The Board determines new nominees to the Board, although a formal process has not been adopted. The nominees are generally the result of recruitment efforts by the Board members, including both formal and informal discussions among Board members and the President and CEO. The Board monitors but does not formally assess the performance of individual Board members or committee members or their contributions.

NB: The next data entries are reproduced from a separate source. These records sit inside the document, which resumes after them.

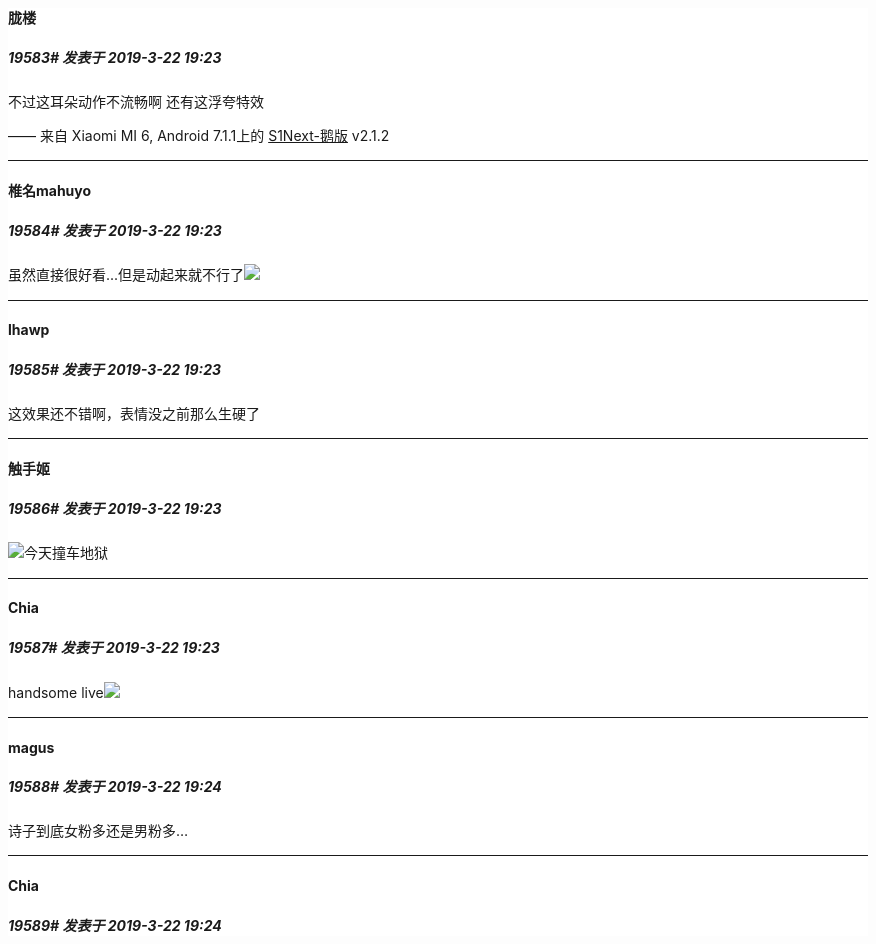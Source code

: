 ####  胧楼  
##### 19583#       发表于 2019-3-22 19:23


不过这耳朵动作不流畅啊
还有这浮夸特效

—— 来自 Xiaomi MI 6, Android 7.1.1上的 [S1Next-鹅版](https://github.com/ykrank/S1-Next/releases) v2.1.2


*****

####  椎名mahuyo  
##### 19584#       发表于 2019-3-22 19:23


虽然直接很好看...但是动起来就不行了<img src="https://static.saraba1st.com/image/smiley/face2017/209.gif" referrerpolicy="no-referrer">


*****

####  lhawp  
##### 19585#       发表于 2019-3-22 19:23


这效果还不错啊，表情没之前那么生硬了


*****

####  触手姬  
##### 19586#       发表于 2019-3-22 19:23


<img src="https://static.saraba1st.com/image/smiley/face2017/152.png" referrerpolicy="no-referrer">今天撞车地狱


*****

####  Chia  
##### 19587#       发表于 2019-3-22 19:23


handsome live<img src="https://static.saraba1st.com/image/smiley/face2017/067.png" referrerpolicy="no-referrer">


*****

####  magus  
##### 19588#       发表于 2019-3-22 19:24


诗子到底女粉多还是男粉多…


*****

####  Chia  
##### 19589#       发表于 2019-3-22 19:24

The Board does not, at present, have a formal process in place for assessing the effectiveness of the Board as a whole, its committees or individual directors, but will consider implementing one in the future should circumstances warrant. Based on the Company's size, its stage of development and the limited number of individuals on the Board, the Board considers a formal assessment process to be inappropriate at this time. The Board plans to continue evaluating its own effectiveness on an ad hoc basis. The current size of the Board is such that the entire Board takes responsibility for selecting new directors and assessing current directors. Proposed directors' credentials are reviewed in advance of a Board meeting with one or more members of the Board prior to the proposed director's nomination.

New directors are briefed on strategic plans, short, medium and long-term corporate objectives, business risks and mitigation strategies, corporate governance guidelines and existing company policies. However, there is no formal orientation for new members of the Board, and this is considered to be appropriate, given the Company's size and current limited operations.

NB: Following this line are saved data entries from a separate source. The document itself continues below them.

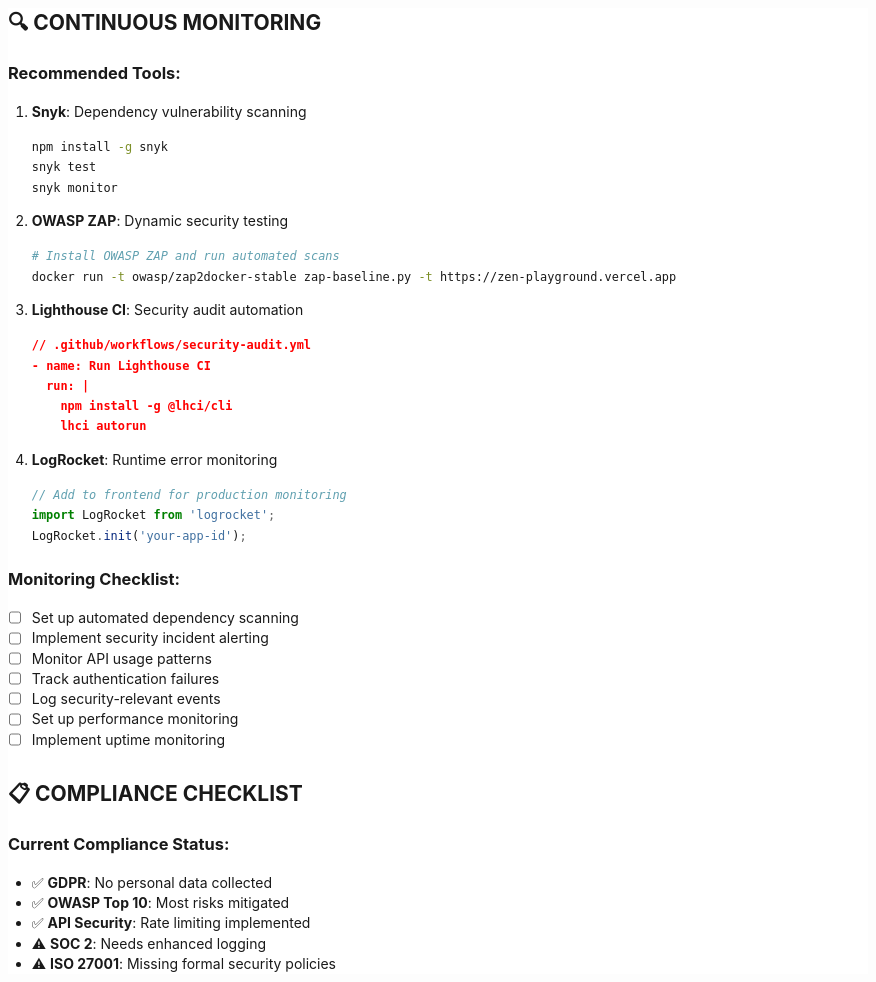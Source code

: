 ## 🔍 **CONTINUOUS MONITORING**

### **Recommended Tools:**

1. **Snyk**: Dependency vulnerability scanning
   ```bash
   npm install -g snyk
   snyk test
   snyk monitor
   ```

2. **OWASP ZAP**: Dynamic security testing
   ```bash
   # Install OWASP ZAP and run automated scans
   docker run -t owasp/zap2docker-stable zap-baseline.py -t https://zen-playground.vercel.app
   ```

3. **Lighthouse CI**: Security audit automation
   ```json
   // .github/workflows/security-audit.yml
   - name: Run Lighthouse CI
     run: |
       npm install -g @lhci/cli
       lhci autorun
   ```

4. **LogRocket**: Runtime error monitoring
   ```javascript
   // Add to frontend for production monitoring
   import LogRocket from 'logrocket';
   LogRocket.init('your-app-id');
   ```

### **Monitoring Checklist:**

- [ ] Set up automated dependency scanning
- [ ] Implement security incident alerting
- [ ] Monitor API usage patterns
- [ ] Track authentication failures
- [ ] Log security-relevant events
- [ ] Set up performance monitoring
- [ ] Implement uptime monitoring

## 📋 **COMPLIANCE CHECKLIST**

### **Current Compliance Status:**

- ✅ **GDPR**: No personal data collected
- ✅ **OWASP Top 10**: Most risks mitigated
- ✅ **API Security**: Rate limiting implemented
- ⚠️ **SOC 2**: Needs enhanced logging
- ⚠️ **ISO 27001**: Missing formal security policies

The skills and knowledge of the Board of Directors as a whole is such that no formal continuing education process is currently deemed required. The Board is comprised of individuals with varying backgrounds, who have, both collectively and individually, extensive experience in running and managing public companies in the natural resource sector. Board members are encouraged to communicate with management, auditor and technical consultants to keep themselves current with industry trends and developments and changes in legislation, with management's assistance. Board members have full access to the Company's records. Reference is made to the table under the heading "Election of Directors" in the Circular for a description of the current principal occupations of each member of the Company's Board.

Ethical Business Conduct

The Board expects management to operate the business of the Company in a manner that enhances shareholder value and is consistent with the highest level of integrity. Management is expected to execute the Company's business plan and to meet performance goals and objectives. To date, the Board has not adopted a formal written Code of Business Conduct and Ethics. However, the current limited size of the Company's operations and the small number of officers and employees allow the independent members of the Board to monitor on an ongoing basis the activities of management and to ensure that the highest standard of ethical conduct is maintained. As the Company grows in size and scope, the Board anticipates that it will formulate and implement a formal Code of Business Conduct and Ethics.

Other Board Committees

The Board currently has one standing committee: the Audit Committee.